Friday, August 10, 2018

Bending history to the arc of ideology 




In the bio that follows his recent essay in The Hill, Mike Purdy is partly credited as a "presidential historian." A more accurate descriptor would be "historical revisionist."

Legitimate historians understand that issues and events are often complex, involving competing interests and perspectives. When viewed objectively and in toto, they rarely lend themselves to pat characterizations. 

A few examples of Purdy's counterfeit renditions, plucked out in passing:

In Charlottesville and the failure of moral leadership, Purdy said of then-candidate Trump: "[H]e attempted to create false equivalencies between the protesters and counter-protesters." 

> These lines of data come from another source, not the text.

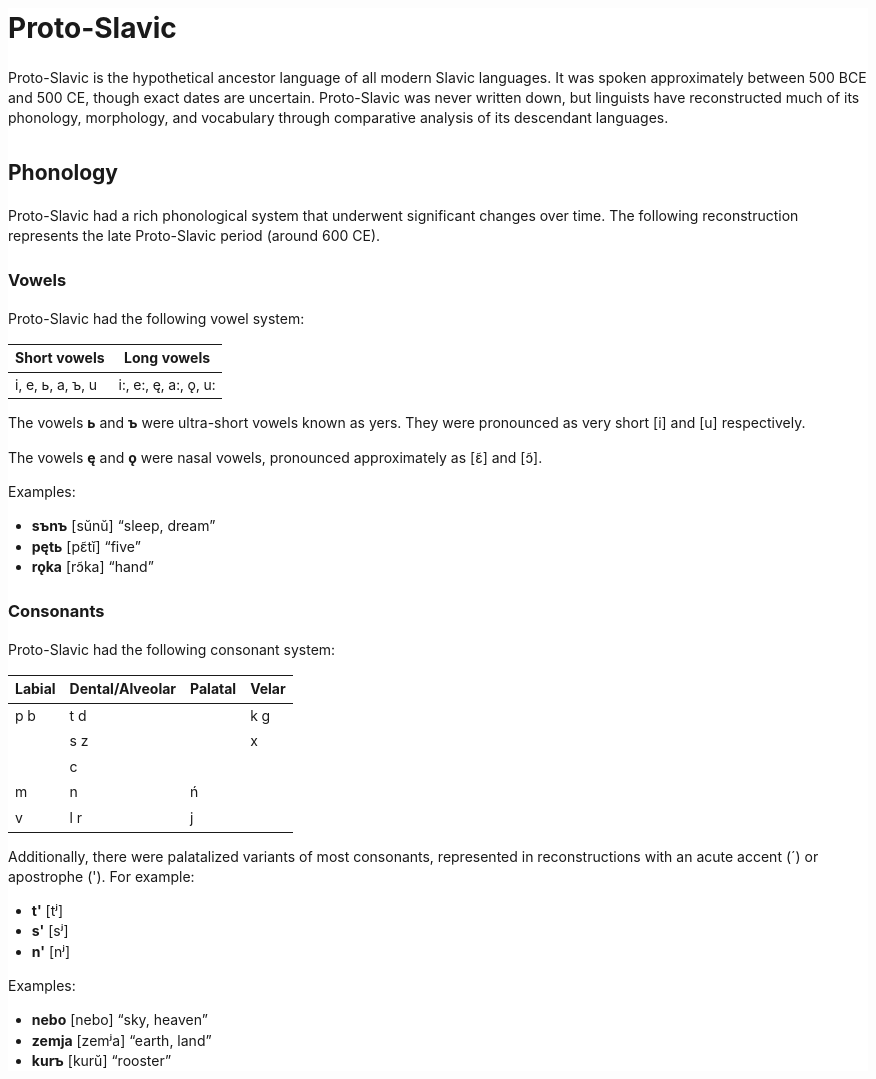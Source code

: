 # Proto-Slavic

Proto-Slavic is the hypothetical ancestor language of all modern Slavic languages. It was spoken approximately between 500 BCE and 500 CE, though exact dates are uncertain. Proto-Slavic was never written down, but linguists have reconstructed much of its phonology, morphology, and vocabulary through comparative analysis of its descendant languages.

## Phonology

Proto-Slavic had a rich phonological system that underwent significant changes over time. The following reconstruction represents the late Proto-Slavic period (around 600 CE).

### Vowels

Proto-Slavic had the following vowel system:

| Short vowels | Long vowels |
|--------------|-------------|
| i, e, ь, a, ъ, u | i:, e:, ę, a:, ǫ, u: |

The vowels **ь** and **ъ** were ultra-short vowels known as yers. They were pronounced as very short [i] and [u] respectively.

The vowels **ę** and **ǫ** were nasal vowels, pronounced approximately as [ɛ̃] and [ɔ̃].

Examples:
- **sъnъ** [sŭnŭ] “sleep, dream”
- **pętь** [pɛ̃tĭ] “five”
- **rǫka** [rɔ̃ka] “hand”

### Consonants

Proto-Slavic had the following consonant system:

| Labial | Dental/Alveolar | Palatal | Velar |
|--------|-----------------|---------|-------|
| p b | t d | | k g |
| | s z | | x |
| | c | | |
| m | n | ń | |
| v | l r | j | |

Additionally, there were palatalized variants of most consonants, represented in reconstructions with an acute accent (´) or apostrophe ('). For example:

- **t'** [tʲ]
- **s'** [sʲ]
- **n'** [nʲ]

Examples:
- **nebo** [nebo] “sky, heaven”
- **zemja** [zemʲa] “earth, land”
- **kurъ** [kurŭ] “rooster”
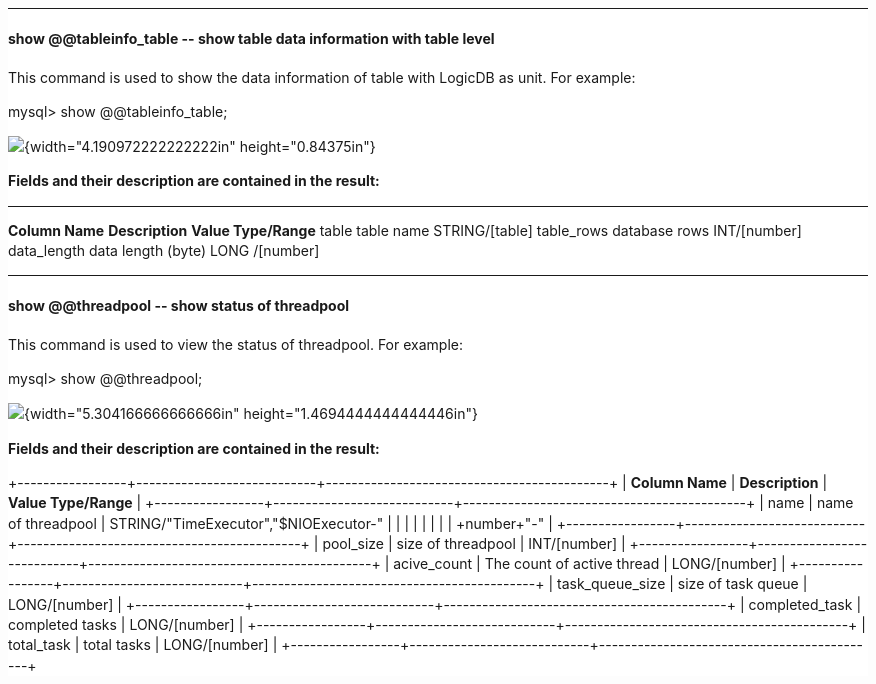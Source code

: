 ----------------- -------------------- ----------------------

#### show @\@tableinfo_table -- show table data information with table level

This command is used to show the data information of table with LogicDB as unit. For example:

mysql\> show @\@tableinfo_table;

![](media/image37.jpeg){width="4.190972222222222in" height="0.84375in"}

**Fields and their description are contained in the result:**

----------------- -------------------- ----------------------

  **Column Name**   **Description**      **Value Type/Range**
  table             table name           STRING/\[table\]
  table_rows        database rows        INT/\[number\]
  data_length       data length (byte)   LONG /\[number\]

----------------- -------------------- ----------------------

#### show @\@threadpool -- show status of threadpool

This command is used to view the status of threadpool. For example:

mysql\> show @\@threadpool;

![](media/image38.png){width="5.304166666666666in" height="1.4694444444444446in"}

**Fields and their description are contained in the result:**

+-----------------+----------------------------+--------------------------------------------+
| **Column Name** | **Description**            | **Value Type/Range**                       |
+-----------------+----------------------------+--------------------------------------------+
| name            | name of threadpool         | STRING/\"TimeExecutor\",\"\$NIOExecutor-\" |
|                 |                            |                                            |
|                 |                            | +number+\"-\"                              |
+-----------------+----------------------------+--------------------------------------------+
| pool_size       | size of threadpool         | INT/\[number\]                             |
+-----------------+----------------------------+--------------------------------------------+
| acive_count     | The count of active thread | LONG/\[number\]                            |
+-----------------+----------------------------+--------------------------------------------+
| task_queue_size | size of task queue         | LONG/\[number\]                            |
+-----------------+----------------------------+--------------------------------------------+
| completed_task  | completed tasks            | LONG/\[number\]                            |
+-----------------+----------------------------+--------------------------------------------+
| total_task      | total tasks                | LONG/\[number\]                            |
+-----------------+----------------------------+--------------------------------------------+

But in speaking of "good people on both sides," Trump was acknowledging reality. The Charlottesville Unite the Right event drew hundreds of attendees, if not more. And, as contemporaneous accounts and video attest, both sides included armed antagonists hungering to do battle. There were also peaceful Americans on either side, who simply differed in political persuasion. 

Like so many, Purdy errs by thinking appropriate sympathy with the general anti-racism cause necessarily equates to never being critical of anyone marching beneath that banner, no matter how worthy of condemnation their actions may be. 

That distortive prejudice also necessitates unwarrantedly consigning all gathered to protest the razing of Robert E. Lee's statue to the execrable neo-Nazi garbage heap.

Purdy wrote that by signing the Emancipation Proclamation, Abraham Lincoln encouraged Americans to "live out the creed enshrined in the Declaration of Independence that 'All men are created equal.'"

It is indeed a good thing that proclamation was signed. (And it would have been better, still, if the document had never been needed.) But Purdy's rosy rendering does not acknowledge that Lincoln may well have had another, perhaps less noble, ambition. The legendary president spelled it out in an 1862 letter to Horace Greeley:

"My paramount object in this struggle is to save the Union, and it is not to either save or destroy slavery. If I could save the Union without freeing any slave I would do it. And if I could do it by freeing all the slaves I would do it; and if I could do it by freeing some and leaving others alone I would also do that. What I do about slavery and the colored race, I do because I believe it helps to save the Union; and what I forbear, I forbear because I believe it would not help save the Union." 

(In closing, Lincoln did reiterate his "personal belief" in freedom for all men.)

Purdy noted that Lyndon Johnson advocated Congress passing the 1964 Civil Rights Act. But he did not cite that, in the senate, the bill was opposed by a "Southern Bloc" of 18 Democrats and one Republican. They orchestrated a 54-day filibuster that resulted in compromise legislation.

Purdy also neglected to record the final vote breakdown by party: The senate version passed with the support of 82 Republicans, but only 69 Democrats. The House passed the senate version with 80 Republicans in favor, compared to just 62 Democrats. 

The effect conveyed by Purdy was that Democrats had as a party endorsed the momentous legislation. In fact it had been Republicans who'd been its supporting majority.

Purdy also claimed candidate Trump declared that "Mexican immigrants were criminals and rapists." That misrepresentation is popular in partisan quarters. But Purdy, ostensibly a trustworthy  historian, is not supposed to be traveling in such company. 

Trump never said or implied 'all.' That a percentage of illegal immigrants do match that description is a truth borne out by relevant statistics. 

Perhaps conceding that reality is unpleasant, but to quote Ben Shapiro: "Facts don't care about your feelings."

A world events chronicler of unimpeachable professional character would records facts dispassionately and without concern as to how they might impact the fortunes of ideologies. 

"Presidential moral leadership requires the president to condemn racism -- strongly and in all forms," Purdy asserts.

That's true, And Trump has. Here's a fine quote from our president that Purdy somehow missed:

"Racism is evil," Trump declared in one post-Charlottesville address. "And those who cause violence in its name are criminals and thugs, including the KKK, neo-Nazis and white supremacists, and other hate groups that are repugnant to everything we hold dear as Americans."

Those wondering how Fake News finds its misleading way into the historical record would do well to consider the probity of some irresponsible partisans calling themselves historians.